To paraphrase John 15:13, “No greater love a man has than this, that a man give up his life for a….sandwich?”
In an uproariously funny episode of the television show Friends, Joey, Chandler and Ross go on a ride-along with Phoebe’s policeman boyfriend. Believing a back-firing muffler was actually a gunshot, Joey (sitting in between his two friends) dives, seemingly to protect Ross from harm. Naturally Chandler was upset that Joey would choose to protect Ross instead of him…until he learns that Joey was actually trying to protect his sandwich. In the finest tradition of Dagwood Bumstead, Joey Tribbiani loved sandwiches; they were his favorite food.
I don’t know how many Americans would “take a bullet” for their sandwich, but America is most definitely a nation of sandwich lovers. According to one of my favorite books, American Sandwich by the fabulous Becky Mercuri, Americans consume more than 45 billion sandwiches per year, with the average American consuming 193 sandwiches per year.
That’s a lot of sandwiches! One restaurant that has serving a lot of sandwiches is Village Subs, appropriately situated in the village of Los Ranchos De Albuquerque. Allow me another paraphrase, this time of an African proverb: “it takes a village to make a great sub!” Or at least that’s been my experience of late. Aside from the now defunct Deli Mart, there has been a tremendous dearth of truly outstanding sandwich shops in Albuquerque’s west side where I live and work.

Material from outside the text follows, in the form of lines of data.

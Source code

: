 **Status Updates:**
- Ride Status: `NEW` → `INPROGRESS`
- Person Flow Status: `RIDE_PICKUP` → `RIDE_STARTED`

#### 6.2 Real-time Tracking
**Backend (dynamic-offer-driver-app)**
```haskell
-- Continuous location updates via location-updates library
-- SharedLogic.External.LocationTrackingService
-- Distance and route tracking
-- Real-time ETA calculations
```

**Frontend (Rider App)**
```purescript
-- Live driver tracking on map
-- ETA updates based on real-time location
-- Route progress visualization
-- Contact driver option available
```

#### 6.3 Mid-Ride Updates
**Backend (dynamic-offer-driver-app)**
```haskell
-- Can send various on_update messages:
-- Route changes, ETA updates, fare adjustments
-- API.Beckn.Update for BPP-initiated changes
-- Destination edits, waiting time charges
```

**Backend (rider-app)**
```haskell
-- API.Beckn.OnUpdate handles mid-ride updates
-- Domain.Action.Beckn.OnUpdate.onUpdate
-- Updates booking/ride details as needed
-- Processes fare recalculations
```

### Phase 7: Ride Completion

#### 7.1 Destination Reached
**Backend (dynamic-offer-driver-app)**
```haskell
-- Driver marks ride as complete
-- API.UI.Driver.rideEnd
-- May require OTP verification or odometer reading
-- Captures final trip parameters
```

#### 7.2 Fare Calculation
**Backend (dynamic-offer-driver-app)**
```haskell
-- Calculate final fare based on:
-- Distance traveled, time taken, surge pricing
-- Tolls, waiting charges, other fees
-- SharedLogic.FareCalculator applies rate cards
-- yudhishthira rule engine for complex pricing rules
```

Village Subs occupies the space once held by Fremont’s Fine Foods, a sacrosanct shopping and dining destination now in San Mateo’s Courtyard. It seems to be the hub of an otherwise nondescript shopping center much of which has been left vacant by former tenants who set up shop elsewhere. It’s hard to miss Village Subs. A cerulean blue awning competes with New Mexico’s incomparable sky blue. Several wall-mounted chairs hug the restaurant’s east-facing wall. As capacious as the restaurant is, it’s a good thing the yellow lettering on the awning doesn’t list what this sub shop’s true name should be.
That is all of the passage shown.